November 30th, 2010, 11:40 am
QuoteOriginally posted by: DominicConnorchoose to radically misinterpret it and say "Joe Jerk is right about X", when he has tried to say NOT X in his rant.This is dishonest. You have gone to great lengths in other posts to discourage people from being dishonest, even if they think they can get away with it.In my own experience, which I would guess is limited compared to yours, your approach will only work in a workplace populated with dumb people. In places I have worked, there has been a smart senior person who would recognize your strategy instantly, and quietly label you as a fake, manipulative, self-important angle-shooter. Everything you said would be taken with a grain of salt from that day forward.What I am saying seems to agree somewhat with your past statements, so far as the cost of lying, which past statements seem to me to contradict your current recommendation.In the past I have argued that people don't mind a liar. But this is if they assume the liar is on their side, and loyal. A manager might prefer a lying salesman, as long as he doesn't lie to the manager (or is childishly harmless or transparent when he does). If you include a senior person in the audience for your lies, and thereby attempt to subvert his decision making, you could have problems.QuoteOriginally posted by: DominicConnorA key term here is to keep the moral high groundThere is a general problem with this. People who are slick and immoral, will often put on an act of keeping the moral high ground better than people who are in fact moral, but not very glib. In fact, using your own morals against you - appealing to your morals, and taking advantage of your predictability in this area - is the most powerful weapon of sociopaths.
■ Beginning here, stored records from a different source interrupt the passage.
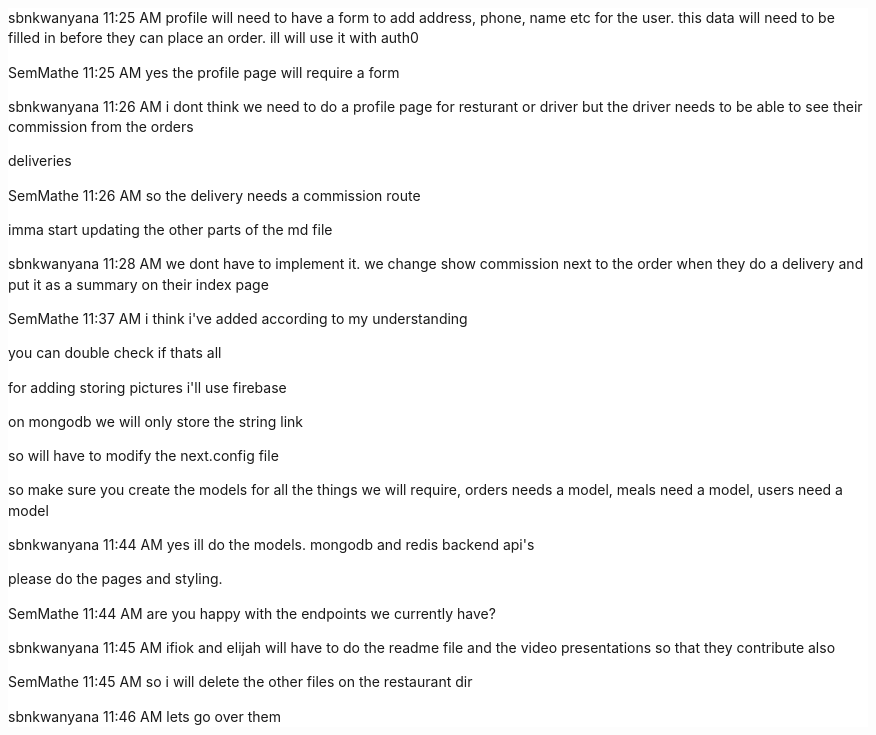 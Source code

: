 sbnkwanyana   11:25 AM
profile will need to have a form to add address, phone, name etc for the user. this data will need to be filled in before they can place an order. ill will use it with auth0


SemMathe   11:25 AM
yes the profile page will require a form


sbnkwanyana   11:26 AM
i dont think we need to do a profile page for resturant or driver but the driver needs to be able to see their commission from the orders

deliveries


SemMathe   11:26 AM
so the delivery needs a commission route

imma start updating the other parts of the md file


sbnkwanyana   11:28 AM
we dont have to implement it. we change show commission next to the order when they do a delivery and put it as a summary on their index page


SemMathe   11:37 AM
i think i've added according to my understanding

you can double check if thats all

for adding storing pictures i'll use firebase

on mongodb we will only store the string link

so will have to modify the next.config file

so make sure you create the models for all the things we will require, orders needs a model, meals need a model, users need a model


sbnkwanyana   11:44 AM
yes ill do the models. mongodb and redis backend api's

please do the pages and styling.


SemMathe   11:44 AM
are you happy with the endpoints we currently have?


sbnkwanyana   11:45 AM
ifiok and elijah will have to do the readme file and the video presentations so that they contribute also


SemMathe   11:45 AM
so i will delete the other files on the restaurant dir


sbnkwanyana   11:46 AM
lets go over them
For this reason, a good counter strategy is often to distrust anyone who claims the moral high ground - or uses any kind of theatrics - as being practiced in tactics and therefore unsafe.So you will often run into people who are leery of any type of moral act, whether by a priest or whomever. They will more trust a flawed and fallen person. So of course adding some element of fallibility, by overtly sinning, is a better way to gain some people's trust.
Last edited by
farmer on November 29th, 2010, 11:00 pm, edited 1 time in total.